== Segment start ==

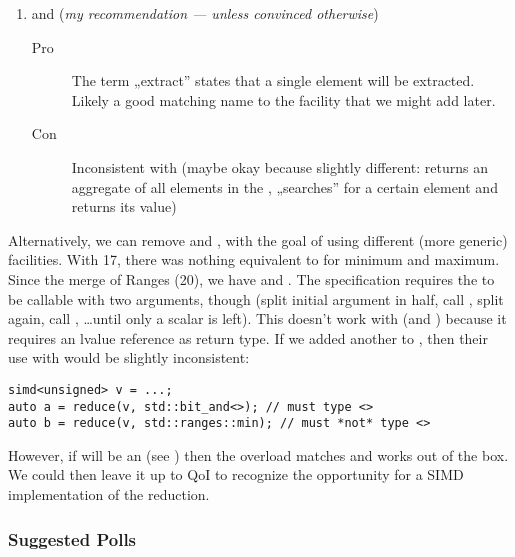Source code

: \begin{enumerate}
  \item {} and
     (\emph{my recommendation --- unless convinced
    otherwise})
    \begin{description}
      \item[Pro] The term „extract'' states that a single element will be
        extracted. Likely a good matching name to the  facility
        that we might add later.
      \item[Con] Inconsistent with \std{} (maybe okay because
        slightly different:  returns an aggregate of all
        elements in the \simd,  „searches'' for a certain
        element and returns its value)
    \end{description}
\end{enumerate}

Alternatively, we can remove  and , with the goal of
using different (more generic) facilities.
With \CC{}17, there was nothing equivalent to \std{} for minimum
and maximum.
Since the merge of Ranges (\CC{}20), we have \stdranges{} and
\stdranges{}.
The  specification requires the  to be
callable with two  arguments, though (split initial argument in
half, call , split again, call , \ldots until
only a scalar is left).
This doesn't work with \stdranges{} (and ) because it
requires an lvalue reference as return type.
If we added another  to \stdranges{}, then their
use with  would be slightly inconsistent:
\medskip\begin{lstlisting}
simd<unsigned> v = ...;
auto a = reduce(v, std::bit_and<>); // must type <>
auto b = reduce(v, std::ranges::min); // must *not* type <>
\end{lstlisting}

However, if  will be an  (see )
then the
\stdranges{} overload matches and \stdranges{} works out of
the box.
We could then leave it up to QoI to recognize the opportunity for a SIMD
implementation of the reduction.

\subsubsection{Suggested Polls}

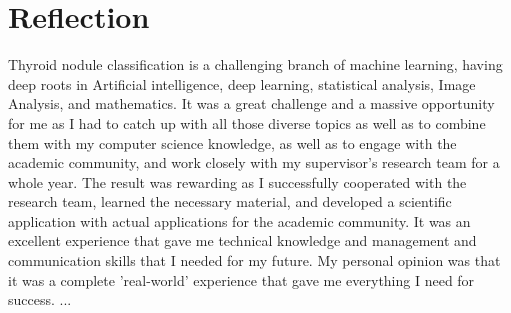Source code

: \chapter{Reflection}

	Thyroid nodule classification is a challenging branch of machine learning, having deep roots in Artificial intelligence, 
	deep learning, statistical analysis, Image Analysis, and mathematics. It was a great challenge and a massive opportunity 
	for me as I had to catch up with all those diverse topics as well as to combine them with my computer science knowledge, 
	as well as to engage with the academic community, and work closely with my supervisor's research team for a whole year. 
	The result was rewarding as I successfully cooperated with the research team, learned the necessary material, and developed
	a scientific application with actual applications for the academic community. It was an excellent experience that gave me 
	technical knowledge and management and communication skills that I needed for my future. My personal opinion was that it 
	was a complete 'real-world' experience that gave me everything I need for success.
...



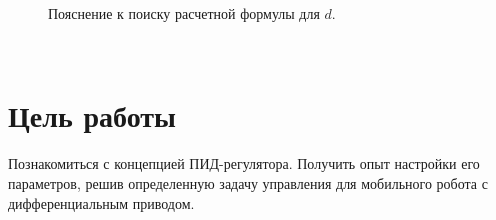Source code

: \documentclass[12pt,a4paper,openany]{extarticle}
\begin{document}
\begin{figure}[h!]
	\caption{Пояснение к поиску расчетной формулы для $d$.}
	\label{fig:distance_finding}
\end{figure}
\newpage
{$\phantom{-}$}
\newpage				 
\section{Цель работы}
\hspace*{\parindent}Познакомиться с концепцией ПИД-регулятора.
Получить опыт настройки его параметров, решив определенную задачу управления для мобильного робота с дифференциальным приводом.
\end{document}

== Segment end ==

◆ **What you will do**:
Each line in the listing above that includes "reduce" is to be copied.

◆ **Written reply**:
auto a = reduce(v, std::bit_and<>); // must type <>
auto b = reduce(v, std::ranges::min); // must *not* type <>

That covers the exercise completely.